Кабинет Каэтана Ивановича располагался напротив кабинета исправника. Пригласив меня сесть, помощник исправника уселся сам и придвинул мне бумагу.
— Если вам не трудно, посмотрите. Василий Яковлевич, пока он занят, поручил мне заниматься текущими делами, — сообщил Щука. — Ломаю голову — что с этим делать? Может, себе возьмете?
'Его Высокоблагородию г-ну Череповецкому исправнику Абрютину
От помощника полицейского урядника Ольховской волости
Крестьянин села Досифеевская Феодосий Басалаев заявляет, что его дочь Пелагея 15 лет находилась в услужении у вдового священника села Досифеевская — настоятеля Пусторадицкой церкви отца Иоанна Содина.
В ночь с 10 на 11 февраля с.г. священник поимел покушение на изнасилование оной девки. Дом был заперт и Пелагея убежала через повить в одной рубашке и босиком.
Священник последнее время предается сильному пьянству.
Помощник урядника Мокшанихин'.
— М-да, неприятная история, — сказал я, ознакомившись с бумагой. — Но себе я рапорт не возьму. Нет оснований, чтобы дело открыть. Если даже официально в суд передадите, вам эту бумагу вернут. Все со слов — никакой конкретики. Дела об изнасилованиях только с письменной жалобы заводят. Мокшанихину следовало взять объяснение с девочки в присутствии ее отца, опросить родителей, взять у них жалобу, да и самого священника следовало опросить. А так, разве что, помощнику урядника нагоняй дать — почему он ничего не сделал?
— А что он должен был сделать? — удивился Щука.
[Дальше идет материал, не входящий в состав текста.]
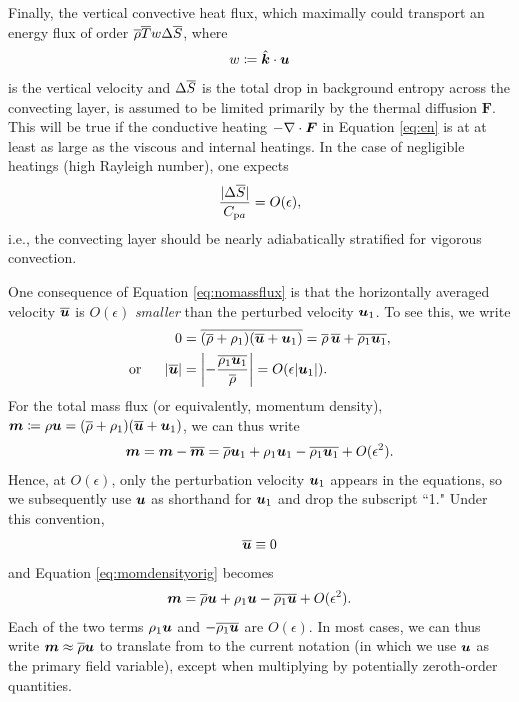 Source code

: \documentclass[12pt]{article}
\newcommand{\vecf}{\bm{F}}
\newcommand{\veck}{\hat{\bm{k}}}
\newcommand{\uover}{\overline{\vecu}}
\newcommand{\cpa}{C_{{\rm p}a}}
\begin{document}
	Finally, the vertical convective heat flux, which maximally could transport an energy flux of order $\overline{\rho} \overline{T} w \Delta\overline{S}$, where 
	\begin{align}\label{eq:defw}
		w\define\veck\cdot\vecu
	\end{align} is the vertical velocity and $\Delta \overline{S} $ is the total drop in background entropy across the convecting layer, is assumed to be limited primarily by the thermal diffusion $\vecf$. This will be true if the conductive heating $-\Div \vecf$ in Equation \eqref{eq:en} is at at least as large as the viscous and internal heatings. In the case of negligible heatings (high Rayleigh number), one expects
	\begin{align}
		\frac{|\Delta\entrover|}{\cpa} = O(\epsilon),
	\end{align}
	i.e., the convecting layer should be nearly adiabatically stratified for vigorous convection. 
	
	One consequence of Equation \eqref{eq:nomassflux} is that the horizontally averaged velocity $\overline{\bm{u}}$ is $O(\epsilon)$ \textit{smaller} than the perturbed velocity $\bm{u}_1$. To see this, we write
	\begin{align}
		0 &= \overline{(\rhoover+\rhoone)(\overline{\vecu}+\vecu_1)} = \rhoover\,\uover + \overline{\rhoone\vecu_1},\nonumber\\
		\orr |\uover| &= \left|-\frac{\overline{\rhoone\vecu_1}}{\rhoover}\right| = O(\epsilon|\vecu_1|).
	\end{align}
	For the total mass flux (or equivalently, momentum density), $\bm{m}\coloneqq \rho\bm{u}=(\overline{\rho}+\rho_1)(\overline{\bm{u}}+\bm{u}_1)$, we can thus write
		\begin{align}\label{eq:momdensityorig}
		\bm{m} = \bm{m}-\overline{\bm{m}}=\overline{\rho}\bm{u}_1 + \rho_1\bm{u}_1 - \overline{\rho_1\bm{u}_1} + O(\epsilon^2).
	\end{align}
	Hence, at $O(\epsilon)$, only the perturbation velocity $\bm{u}_1$ appears in the equations, so we subsequently use $\bm{u}$ as shorthand for $\bm{u}_1$ and drop the subscript ``1." Under this convention,
\begin{align}\label{eq:nomeanu}
	\overline{\bm{u}}\equiv0
\end{align}
	and Equation \eqref{eq:momdensityorig} becomes
	\begin{align}\label{eq:momdensity}
		\bm{m} = \overline{\rho}\bm{u} + \rho_1\bm{u} - \overline{\rho_1\bm{u}} + O(\epsilon^2).
	\end{align}
	Each of the two terms $\rho_1\bm{u}$ and $-\overline{\rho_1\bm{u}}$ are $O(\epsilon)$. In most cases, we can thus write $\bm{m} \approx \overline{\rho} \bm{u}$ to translate from \citet{Gough1969} to the current notation (in which we use $\bm{u}$ as the primary field variable), except when multiplying by potentially zeroth-order quantities.
	
\end{document}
— Да хотя бы воспитательную беседу с батюшкой провести, — хмыкнул я. — Сказать тому — святой отец, пить бросай, а иначе последствия будут нехорошие. Урядники, они не только карательные, но и воспитательные функции исполняют.
— Да как он скажет-то? Священник, чай, да еще и настоятель. Знаю я эту деревню, Мокшанихин в ней вырос. Как он такое батюшке говорить станет? Не мужик ведь, какой-нибудь.
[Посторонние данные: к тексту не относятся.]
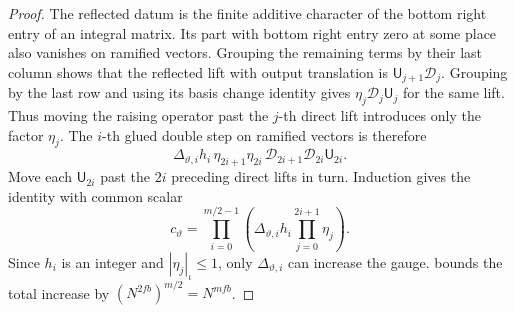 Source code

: \begin{proof}
The reflected datum is the finite additive character of the bottom right entry of an integral matrix. Its part with bottom right entry zero at some place also vanishes on ramified vectors. Grouping the remaining terms by their last column shows that the reflected lift with output translation is $\mathsf U_{j+1}\mathcal D_j$. Grouping by the last row and using its basis change identity gives $\eta_j\mathcal D_j\mathsf U_j$ for the same lift. Thus moving the raising operator past the $j$-th direct lift introduces only the factor $\eta_j$. The $i$-th glued double step on ramified vectors is therefore
\[
 \Delta_{\vartheta,i}h_i\,\eta_{2i+1}\eta_{2i}\,
    \mathcal D_{2i+1}\mathcal D_{2i}\mathsf U_{2i}.
\]
Move each $\mathsf U_{2i}$ past the $2i$ preceding direct lifts in turn. Induction gives the identity with common scalar
\[
 c_\vartheta
 =\prod_{i=0}^{m/2-1}\left(
   \Delta_{\vartheta,i}h_i\prod_{j=0}^{2i+1}\eta_j\right).
\]
Since $h_i$ is an integer and $|\eta_j|_\iota\le1$, only $\Delta_{\vartheta,i}$ can increase the gauge.  bounds the total increase by $(N^{2fb})^{m/2}=N^{mfb}$.
\end{proof}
Чисто по-человечески помощника урядника понять можно. Полностью отмахнуться от жалобы крестьянина он не мог, но и провести какие-то действия постеснялся. Батюшка в деревне — фигура очень авторитетная. Но из-за подобных случаев священники и теряют авторитет. Еще хорошо, что Мокшанихин рапорт написал. Если батюшка начал пить, то слова помощника урядника не подействуют. Нужно что-то посерьезнее.
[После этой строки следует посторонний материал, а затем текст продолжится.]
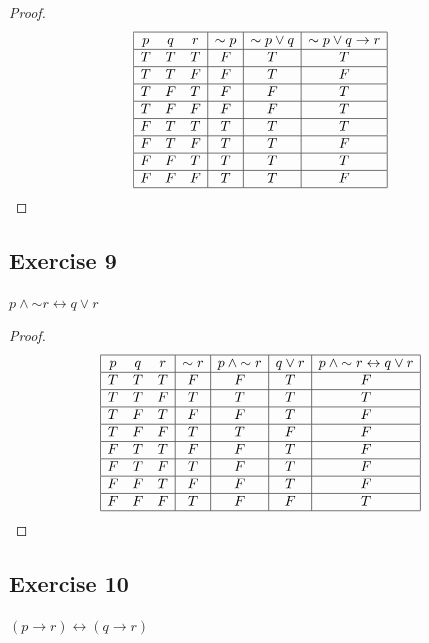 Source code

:\documentclass[14pt]{extarticle}
\newcommand{\bic}{\leftrightarrow}
\begin{document}
\begin{proof} 
$$ 
\begin{array}{|ccc|c|c|c|} 
\hline 
p & q & r & {\sim p} & {\sim p} \vee q & {\sim p} \vee q \to r\\ 
\hline 
T & T & T & F & T & T \\ 
\hline 
T & T & F & F & T & F \\ 
\hline 
T & F & T & F & F & T \\ 
\hline 
T & F & F & F & F & T \\ 
\hline 
F & T & T & T & T & T \\ 
\hline 
F & T & F & T & T & F \\ 
\hline 
F & F & T & T & T & T \\ 
\hline 
F & F & F & T & T & F \\ 
\hline 
\end{array} 
$$
\end{proof}

\subsection{Exercise 9} 
$p \wedge {\sim r} \bic q \vee r$

\begin{proof} 
$$ 
\begin{array}{|ccc|c|c|c|c|} 
\hline 
p & q & r & {\sim r} & p \wedge {\sim r} & q \vee r & p \wedge {\sim r} \bic q \vee r \\ 
\hline 
T & T & T & F & F & T & F \\ 
\hline 
T & T & F & T & T & T & T \\ 
\hline 
T & F & T & F & F & T & F \\ 
\hline 
T & F & F & T & T & F & F \\ 
\hline 
F & T & T & F & F & T & F \\ 
\hline 
F & T & F & T & F & T & F \\ 
\hline 
F & F & T & F & F & T & F \\
\hline 
F & F & F & T & F & F & T \\ 
\hline 
\end{array} 
$$ 
\end{proof}

\subsection{Exercise 10} 
$(p \to r) \bic (q \to r)$
\end{document}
— Я бы, Каэтан Иванович, сделал копию рапорта, отправил бы ее благочинному, да от своего имени присовокупил — отца Иоанна нужно срочно переводить из Пусторадицкой церкви в другой приход, а то и расстричь от греха подальше. Вдовый священник, предающийся сильному пьянству. Опасное сочетание.
— Отца Иоанна я знаю. Добрейший человек, детей у него трое. Вот, как матушка померла, так малость и того… переживает очень. А переводить? Это же на новое место уезжать, обустраиваться. А у него трое детей, да без матушки.
— А нам-то что делать? — хмыкнул я. — Мне потом дело открывать об изнасиловании? Или, того хуже, об убийстве священника мужиками? Надо было отцу Иоанну в прислуги не девчонку брать, а бабу постарше, да поопытнее, которая удирать не станет. Может, вдову какую.